Like her food, Soli’s Hackney home is a feast for the eyes thanks to an abundance of thoughtfully placed objects. She lives here with her boyfriend and the walls and shelves are littered with their collective found things. But there’s no meaningless bric-a-brac – every piece seems to have arrived by boat from an exotic location or has an unusual story on how it came to be there. The flat throbs with color and the scent of spiced candles. A barefooted Soli seems as much part of the furniture as the handmade throws and “samovars”, bringing a modern interpretation of Middle Eastern culture and history to London’s east end.

How did you originally start working with Cafe Oto?
I’d had a stall on Broadway Market for nearly three years when I heard Oto were looking for someone to run their kitchen. I think I was just looking for the next step, looking to progress. This felt more right than opening my own cafe. It’s a venue that I used to go quite a lot so I actually felt honored to work with them. It’s a husband and wife team. We met up and got on really well, which was important to me. They have a lot of international events and play music from around the world so it appealed to them to have food from a different culture. It’s turned out to be a great combination. We used to do it only on weekends, but now it’s Tuesday to Sunday and soon were going to start Tuesdays as well. They leave the running of the kitchen entirely up to me.

How did you first get into food because I hear you used to be a menswear designer?
I was made redundant from my job but hadn’t been happy there anyway. The job was in manufacturing, working for a supplier for the high street with a focus on margins and totally different products. It was a change coming from high fashion. I’d always wanted to do something with food and thought, perhaps naively, that I could have a stall on Broadway Market as well as work in fashion full time. After being made redundant and getting the stall food took over my life.

Have you always been a good cook?
I guess so, I’ve always loved cooking. Everyone in my family cooks. Most Persians are really into food. It’s a cultural thing, similar to how it is in Italy. This term “foodie” doesn’t exist in Iran because everyone is into food, everything is centered around food. When you are having an event you start with the food and then you build everything else around it.

Were you born in the UK?
No. I was born in Iran but grew up in Dubai so I was surrounded by a lot of Arabian food. There were a lot of Lebanese restaurants around and that comes through in my cooking.

Do you tend to experiment and create dishes that are more contemporary?
Some ancient Persian and Middle Eastern dishes are just too perfect to mess around with and I would cook them at home, but creating something new is the part of my job I enjoy the most. I don’t cook traditional dishes at Cafe Oto but I do use the same methods and ingredients. Cooking from a recipe would be boring to me. Everyone in Iran can cook those dishes. I want to do something else with the ingredients, something modern that incorporates my design to make it my own. Being at Oto is good for me because I can change the menu more regularly and experiment more. At the market, people would want their favorite dish and would complain that they had nowhere to get it during the week. But now they can have it more regularly they are looking to try something new.

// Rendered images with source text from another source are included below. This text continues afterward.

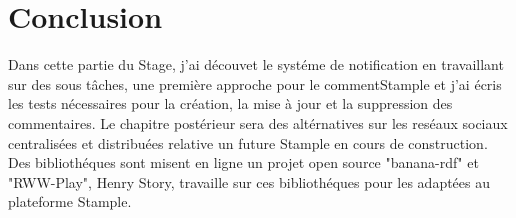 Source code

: \section{Conclusion}
Dans cette partie du Stage, j'ai découvet le systéme de notification en travaillant sur des sous tâches, une première approche pour le commentStample et j'ai écris les tests nécessaires pour la création, la mise à jour et la suppression des commentaires.
Le chapitre postérieur sera des altérnatives sur les reséaux sociaux centralisées et distribuées relative un future Stample en cours de construction.
Des bibliothéques sont misent en ligne un projet open source "banana-rdf" et "RWW-Play", Henry Story, travaille sur ces bibliothéques pour les adaptées au plateforme Stample.
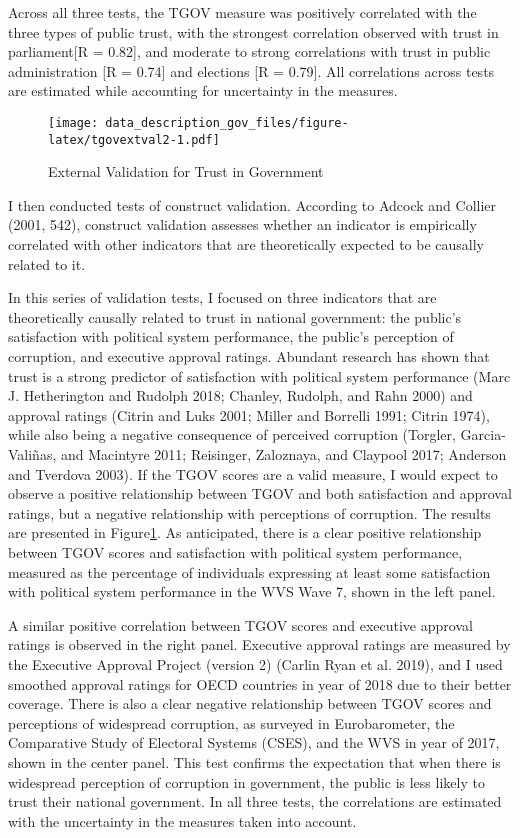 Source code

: \documentclass[
  12pt,
]{article}
\begin{document}
Across all three tests, the TGOV measure was positively correlated with the three types of public trust, with the strongest correlation observed with trust in parliament{[}R = 0.82{]}, and moderate to strong correlations with trust in public administration {[}R = 0.74{]} and elections {[}R = 0.79{]}.
All correlations across tests are estimated while accounting for uncertainty in the measures.

\begin{figure}
\centering
\texttt{[image: data\_description\_gov\_files/figure-latex/tgovextval2-1.pdf]}
\caption{\label{fig:tgovextval2}External Validation for Trust in Government \label{tgov_ev2}}
\end{figure}

I then conducted tests of construct validation.
According to Adcock and Collier (2001, 542), construct validation assesses whether an indicator is empirically correlated with other indicators that are theoretically expected to be causally related to it.

In this series of validation tests, I focused on three indicators that are theoretically causally related to trust in national government: the public's satisfaction with political system performance, the public's perception of corruption, and executive approval ratings.
Abundant research has shown that trust is a strong predictor of satisfaction with political system performance (Marc J. Hetherington and Rudolph 2018; Chanley, Rudolph, and Rahn 2000) and approval ratings (Citrin and Luks 2001; Miller and Borrelli 1991; Citrin 1974), while also being a negative consequence of perceived corruption (Torgler, Garcia-Valiñas, and Macintyre 2011; Reisinger, Zaloznaya, and Claypool 2017; Anderson and Tverdova 2003).
If the TGOV scores are a valid measure, I would expect to observe a positive relationship between TGOV and both satisfaction and approval ratings, but a negative relationship with perceptions of corruption.
The results are presented in Figure\nobreakspace{}\ref{tgov_ev2}.
As anticipated, there is a clear positive relationship between TGOV scores and satisfaction with political system performance, measured as the percentage of individuals expressing at least some satisfaction with political system performance in the WVS Wave 7, shown in the left panel.

A similar positive correlation between TGOV scores and executive approval ratings is observed in the right panel.
Executive approval ratings are measured by the Executive Approval Project (version 2) (Carlin Ryan et al. 2019), and I used smoothed approval ratings for OECD countries in year of 2018 due to their better coverage.
There is also a clear negative relationship between TGOV scores and perceptions of widespread corruption, as surveyed in Eurobarometer, the Comparative Study of Electoral Systems (CSES), and the WVS in year of 2017, shown in the center panel.
This test confirms the expectation that when there is widespread perception of corruption in government, the public is less likely to trust their national government.
In all three tests, the correlations are estimated with the uncertainty in the measures taken into account.
\end{document}
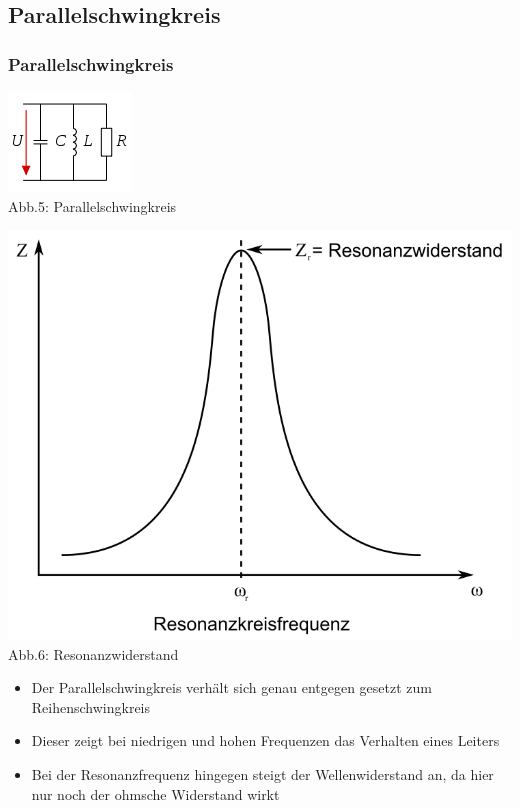 \subsection*{Parallel\-schwing\-kreis}
\begin{frame}
\frametitle{Parallelschwingkreis}
\begin{center}
	\begin{minipage}{0.4\textwidth}
	\includegraphics[scale=1]{a04/Parallelschw.png}\\
	\tiny{Abb.5: Parallelschwingkreis \cite{wmen}}
	\end{minipage}
	\begin{minipage}{0.4\textwidth}
	\includegraphics[scale=0.2]{a04/ParallelschwSig.png}\\
	\tiny{Abb.6: Resonanzwiderstand \cite{wmen}} 
	\end{minipage}
\end{center}
\begin{itemize}
	\item Der Parallelschwingkreis verhält sich genau entgegen gesetzt zum Reihenschwingkreis
	\item Dieser zeigt bei niedrigen und hohen Frequenzen das Verhalten eines Leiters
	\item Bei der Resonanzfrequenz hingegen steigt der Wellenwiderstand an, da hier nur noch der ohmsche Widerstand wirkt
\end{itemize}
\end{frame}


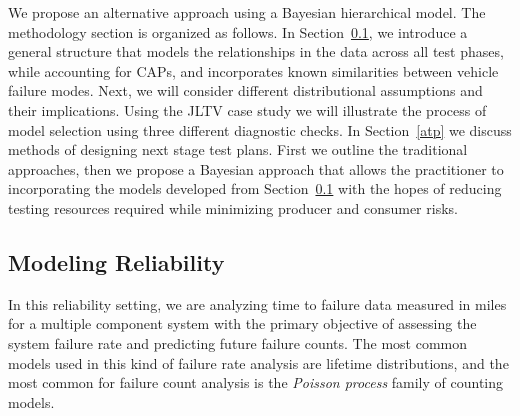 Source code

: \documentclass[12pt]{article}
\begin{document}
We propose an alternative approach using a Bayesian hierarchical
model.  The methodology section is organized as follows.  In Section~\ref{modrel}, we introduce a general structure that models the relationships in the
data across all test phases, while accounting for CAPs, and incorporates known
similarities between vehicle failure modes.  Next, we will consider different
distributional assumptions and their implications.  Using the JLTV case study we
will illustrate the process of model selection using three different diagnostic
checks.  In Section~\ref{atp} we discuss methods of designing next stage test plans.
First we outline the traditional approaches, then we propose a Bayesian
approach that allows the practitioner to incorporating the models developed from
Section~\ref{modrel} with the hopes of reducing testing resources required while minimizing producer and consumer risks.

\subsection{Modeling Reliability}\label{modrel}
In this reliability setting, we are analyzing time to failure data measured in
miles for a multiple component system with the primary objective of
assessing the system failure rate and predicting future failure counts.
The most common models used in this kind of failure rate analysis are lifetime
distributions, and the most common for failure count analysis is the
\emph{Poisson process} family of counting models.
\end{document}
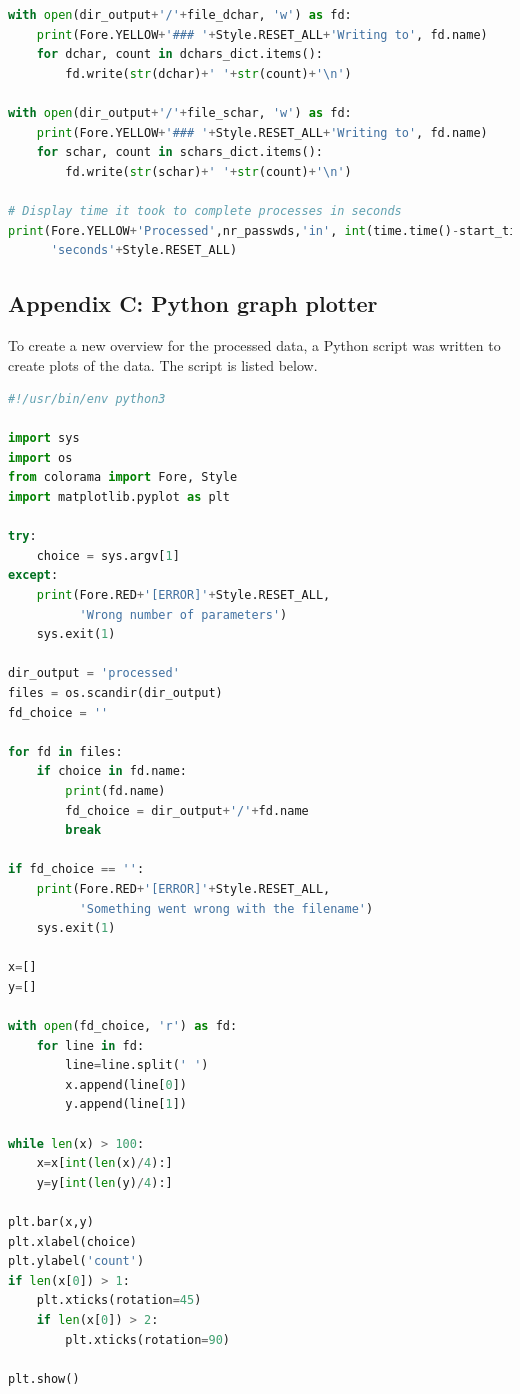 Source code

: \documentclass[a4paper,12pt]{article}
\begin{document}
\begin{lstlisting}[language=Python]
with open(dir_output+'/'+file_dchar, 'w') as fd:
    print(Fore.YELLOW+'### '+Style.RESET_ALL+'Writing to', fd.name)
    for dchar, count in dchars_dict.items():
        fd.write(str(dchar)+' '+str(count)+'\n')

with open(dir_output+'/'+file_schar, 'w') as fd:
    print(Fore.YELLOW+'### '+Style.RESET_ALL+'Writing to', fd.name)
    for schar, count in schars_dict.items():
        fd.write(str(schar)+' '+str(count)+'\n')

# Display time it took to complete processes in seconds
print(Fore.YELLOW+'Processed',nr_passwds,'in', int(time.time()-start_time),
      'seconds'+Style.RESET_ALL)
\end{lstlisting}

\subsection{Appendix C: Python graph plotter}
\label{app:pyplot}

To create a new overview for the processed data, a Python script was written to create plots of the data. The script is listed below.

\begin{lstlisting}[language=Python]
#!/usr/bin/env python3

import sys
import os
from colorama import Fore, Style
import matplotlib.pyplot as plt

try:
    choice = sys.argv[1]
except:
    print(Fore.RED+'[ERROR]'+Style.RESET_ALL,
          'Wrong number of parameters')
    sys.exit(1)

dir_output = 'processed'
files = os.scandir(dir_output)
fd_choice = ''

for fd in files:
    if choice in fd.name:
        print(fd.name)
        fd_choice = dir_output+'/'+fd.name
        break

if fd_choice == '':
    print(Fore.RED+'[ERROR]'+Style.RESET_ALL,
          'Something went wrong with the filename')
    sys.exit(1)
    
x=[]
y=[]
    
with open(fd_choice, 'r') as fd:
    for line in fd:
        line=line.split(' ')
        x.append(line[0])
        y.append(line[1])

while len(x) > 100:
    x=x[int(len(x)/4):]
    y=y[int(len(y)/4):]

plt.bar(x,y)
plt.xlabel(choice)
plt.ylabel('count')
if len(x[0]) > 1:
    plt.xticks(rotation=45)
    if len(x[0]) > 2:
        plt.xticks(rotation=90)
           
plt.show()
\end{lstlisting}
\end{document}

Did getting the kitchen space at Cafe Oto make you feel more like a chef?
When you have your own kitchen and you are working with a team of people it does make it feel more real. Before I was cooking everything from home. But I don’t really know what I am. If I don’t say that I am a designer when people ask what I do I feel like I’m not being true to myself. I always say I’m a chef and a menswear designer.

What is most important to you when you are creating a new dish?
I really care about things visually so it’s important for me that they not only taste good but are also aesthetically pleasing. Not in the way a Michelin-starred chef might – I’ve worked in kitchens before where they pick things up with a tweezer. I care about color and people respond to that. They come to the stall and say how beautiful it looks and take photographs. The colors are always vibrant, even in just a salad. I would never make a dish that was just brown.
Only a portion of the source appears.